J.-M. V. : Oui et non ! Notez que de nos jours on ne fait plus la guerre par nécessité pressante, pour défendre des intérêts vitaux immédiats, mais uniquement parce qu'on a décidé de la faire. La formule est un peu lapidaire mais elle est reflète bien la réalité. En Syrie l'intérêt de renverser le régime ne peut se comprendre que dans le cadre d'une vaste stratégie régionale et globale à long terme... C'est ce dont on s'aperçoit dès que l'on s'écarte des prétextes humanitariens et des indignations vertueuses pour les cent mille morts - dans les deux camps rappelons-le - qui ont jalonné ces deux années de guerre.
Vous constaterez avec moi qu'au fur et à mesure que la tension s'accroît, les rangs de la coalition s'éclaircissent de plus en plus : exit le Royaume-Uni âme damnée de Washington avec la défaite du Premier ministre Cameron mis en minorité et désavoué dans ses propres rangs, ceux des Tories. Notons que chez les Anglais la guerre fait encore l'objet d'un vote à la Chambre, mais pas dans la France des Droits de l'Homme... Pays où le Secrétaire général du Parti au pouvoir, M. Désir, dénonce « l'esprit munichois » de ceux qui ne montrent pas assez de zèle à l'idée d'aller casser du nationaliste arabe.
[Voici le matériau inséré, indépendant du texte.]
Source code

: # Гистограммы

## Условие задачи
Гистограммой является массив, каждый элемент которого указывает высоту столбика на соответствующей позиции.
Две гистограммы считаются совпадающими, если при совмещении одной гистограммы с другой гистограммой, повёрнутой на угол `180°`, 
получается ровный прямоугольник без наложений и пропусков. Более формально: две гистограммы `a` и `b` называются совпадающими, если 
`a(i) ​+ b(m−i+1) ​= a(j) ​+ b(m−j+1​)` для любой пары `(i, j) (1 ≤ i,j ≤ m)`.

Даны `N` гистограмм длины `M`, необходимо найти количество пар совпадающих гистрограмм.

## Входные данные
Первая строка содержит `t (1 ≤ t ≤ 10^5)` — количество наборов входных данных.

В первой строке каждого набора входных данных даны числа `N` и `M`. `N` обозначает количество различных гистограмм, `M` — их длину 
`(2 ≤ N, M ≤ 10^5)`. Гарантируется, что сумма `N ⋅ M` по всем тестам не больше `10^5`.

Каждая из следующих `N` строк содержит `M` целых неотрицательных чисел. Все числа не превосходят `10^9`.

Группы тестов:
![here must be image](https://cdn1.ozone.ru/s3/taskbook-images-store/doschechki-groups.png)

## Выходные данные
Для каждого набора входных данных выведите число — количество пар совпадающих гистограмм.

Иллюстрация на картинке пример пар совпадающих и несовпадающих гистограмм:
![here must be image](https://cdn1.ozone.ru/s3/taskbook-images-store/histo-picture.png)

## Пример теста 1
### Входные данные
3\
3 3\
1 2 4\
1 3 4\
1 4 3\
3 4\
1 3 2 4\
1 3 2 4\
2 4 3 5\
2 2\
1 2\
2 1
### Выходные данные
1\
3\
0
Pire, quelques audacieux commencent à trépigner pour obtenir un vote du Parlement après un débat prévu le 4 septembre !
Exit la Turquie pourtant en tête des ennemis déclarés du régime de Damas, soutien inconditionnel des Frères musulmans en Syrie, en Égypte et en Tunisie. Ankara a disparu des écrans radars ! Étrange non ? En fait la colère gronde au sein des masses turques lassées de l'islamisme envahissant du gouvernement Erdogan. À cela s'ajoute l'irréductible minorité alévi longtemps persécutée - principalement turkmène, représentant 10 à 20 % des 75 millions de Turcs — solidaire des Arabes alaouites de Syrie.
R. : Revenons à votre livre qui jette un éclairage focalisé sur les catastrophes en cours au Proche-Orient... et sur celles prévisibles qui frapperont une Europe victime de l'idéologie multiculturaliste et où le cauchemar d'une substitution générale de population se fait chaque jour plus oppressant.
J.-M. V. : L'Europe, hier encore chrétienne, rejette massivement et à juste titre l'islam que nous côtoyons et qui nous est imposé par les idéocrates d'un mondialisme niveleur, éradicateur de toutes les identités, notamment religieuse, autrement dit de tous les héritages. Cette mémoire collective effacée nous a fait oublier qu'au IXe siècle, Charlemagne se voyait remettre des mains du Calife abbâsside Haroun Al Rachid, par le truchement de son missi dominici à Bagdad, la protection des Églises chrétiennes d'Orient. Communautés aujourd'hui abandonnées en Syrie à la vindicte des djihadistes, ces brutes sanguinaires dont M. Hollande recevait à l'Élysée la semaine passée les représentants et commanditaires séoudiens et qataris.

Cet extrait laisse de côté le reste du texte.